One solution to address this problem has been to provide rod rotation tools that rotate the sucker rod during pumping operations. Presently known rod rotation tools suffer from several shortcomings in various areas of the design. For example, presently known rod rotation tools are typically placed at the surface, on the above-ground pumping unit (also known as a “pumpjack”). Such tools typically rotate the complete rod string, which, in turn, will eventually rotate the plunger. This method has been successful in vertical wells, where the drill hole/wellbore is somewhat vertical to the horizon. However, problems arise when this method is used in deviated wells, as discussed further herein.
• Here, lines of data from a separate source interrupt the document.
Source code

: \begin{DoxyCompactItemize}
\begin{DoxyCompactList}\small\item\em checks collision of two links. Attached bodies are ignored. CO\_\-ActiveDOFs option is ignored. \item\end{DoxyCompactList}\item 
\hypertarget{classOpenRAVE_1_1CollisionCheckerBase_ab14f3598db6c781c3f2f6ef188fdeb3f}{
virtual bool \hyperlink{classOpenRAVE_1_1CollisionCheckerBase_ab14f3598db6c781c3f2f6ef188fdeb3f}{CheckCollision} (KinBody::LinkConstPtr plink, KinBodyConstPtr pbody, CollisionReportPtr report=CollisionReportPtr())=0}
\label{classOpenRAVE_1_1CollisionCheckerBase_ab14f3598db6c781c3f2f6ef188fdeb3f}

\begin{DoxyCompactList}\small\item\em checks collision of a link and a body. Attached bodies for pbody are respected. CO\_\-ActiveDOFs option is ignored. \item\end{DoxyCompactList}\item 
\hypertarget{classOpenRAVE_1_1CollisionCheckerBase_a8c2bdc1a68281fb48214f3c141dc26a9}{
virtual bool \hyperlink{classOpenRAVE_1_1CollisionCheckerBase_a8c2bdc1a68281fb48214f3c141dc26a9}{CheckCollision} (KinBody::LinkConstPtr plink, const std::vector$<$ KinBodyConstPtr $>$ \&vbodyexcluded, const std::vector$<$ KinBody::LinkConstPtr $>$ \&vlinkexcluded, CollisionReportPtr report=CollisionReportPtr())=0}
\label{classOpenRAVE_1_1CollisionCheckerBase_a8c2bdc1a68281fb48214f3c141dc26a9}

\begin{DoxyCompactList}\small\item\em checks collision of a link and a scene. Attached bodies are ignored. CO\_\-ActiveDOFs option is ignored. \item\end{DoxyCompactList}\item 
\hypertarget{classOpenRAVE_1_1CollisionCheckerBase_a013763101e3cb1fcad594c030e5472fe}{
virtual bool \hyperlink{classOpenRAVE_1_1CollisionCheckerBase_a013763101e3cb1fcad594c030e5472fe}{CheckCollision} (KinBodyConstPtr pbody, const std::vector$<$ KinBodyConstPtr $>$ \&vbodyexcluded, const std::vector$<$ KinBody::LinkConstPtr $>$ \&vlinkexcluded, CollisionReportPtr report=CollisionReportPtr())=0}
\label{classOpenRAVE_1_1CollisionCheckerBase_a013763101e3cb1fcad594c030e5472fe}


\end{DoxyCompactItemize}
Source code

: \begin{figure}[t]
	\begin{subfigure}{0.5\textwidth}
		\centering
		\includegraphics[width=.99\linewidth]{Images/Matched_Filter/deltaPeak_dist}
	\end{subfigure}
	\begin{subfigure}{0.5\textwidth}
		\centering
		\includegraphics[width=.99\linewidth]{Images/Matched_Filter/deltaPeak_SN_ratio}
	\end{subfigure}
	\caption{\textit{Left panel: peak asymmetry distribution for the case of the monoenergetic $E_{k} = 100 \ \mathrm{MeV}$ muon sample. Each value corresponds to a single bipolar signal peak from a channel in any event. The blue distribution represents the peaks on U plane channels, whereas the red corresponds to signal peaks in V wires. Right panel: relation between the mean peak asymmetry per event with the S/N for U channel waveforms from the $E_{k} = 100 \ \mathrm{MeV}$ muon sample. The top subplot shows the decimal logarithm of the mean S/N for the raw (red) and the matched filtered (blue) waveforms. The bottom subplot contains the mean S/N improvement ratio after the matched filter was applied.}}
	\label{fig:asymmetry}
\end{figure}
Unlike typical wellbores of the past, which are typically drilled in relatively straight vertical lines, a current drilling trend is for wellbores to be drilled vertically in part and then horizontally in part, resulting in wellbores that have some curvature or “deviation.” Such wells may commonly be referred to as “deviated” wells. When drilling deviated wells, drillers typically drill vertically for some distance (e.g. one mile), through the upper zone and down to the bedrock, and then transition to drilling horizontally. One advantage to drilling wellbores in this configuration is that the horizontal area of the well typically has many more perforations in the casing, which allows for more well fluid to enter the wellbore than with typical vertical casing wells. This, in turn, allows for more well fluid to be pumped to the surface.
There are a number of problems that may be encountered with deviated wells. Horizontal wells may typically be drilled at an angle of roughly ten to twelve degrees over roughly 1000 feet to allow for a gradual slope. This results in approximately one degree of deviation for every 100 feet. A problem that occurs when drilling such wells, particularly when they are drilled relatively fast, is that the wells are not drilled perfectly, resulting in crooked wellbores. Such wells may have many slight to extreme deviations in the drill hole, which would create a non-linear configuration. When the deviated well is completed to depth, the drill pattern is positioned horizontally to drill. The pump then must be lowered from the surface through all of the deviations of the wellbore down to the horizontal section of the well where it would be placed in service. The pump could be positioned and operated within a deviation (curve) or possibly in the horizontal area of the well. Where the pump is operated in such a non-vertical configuration, use of presently known rod rotation tools can cause the rods to bind up in the tubing, preventing rotation of the pump plunger, potentially causing damage and inefficiency, and requiring replacement of pump components.
The present invention addresses these problems encountered in prior art pumping systems, and provides other, related, advantages.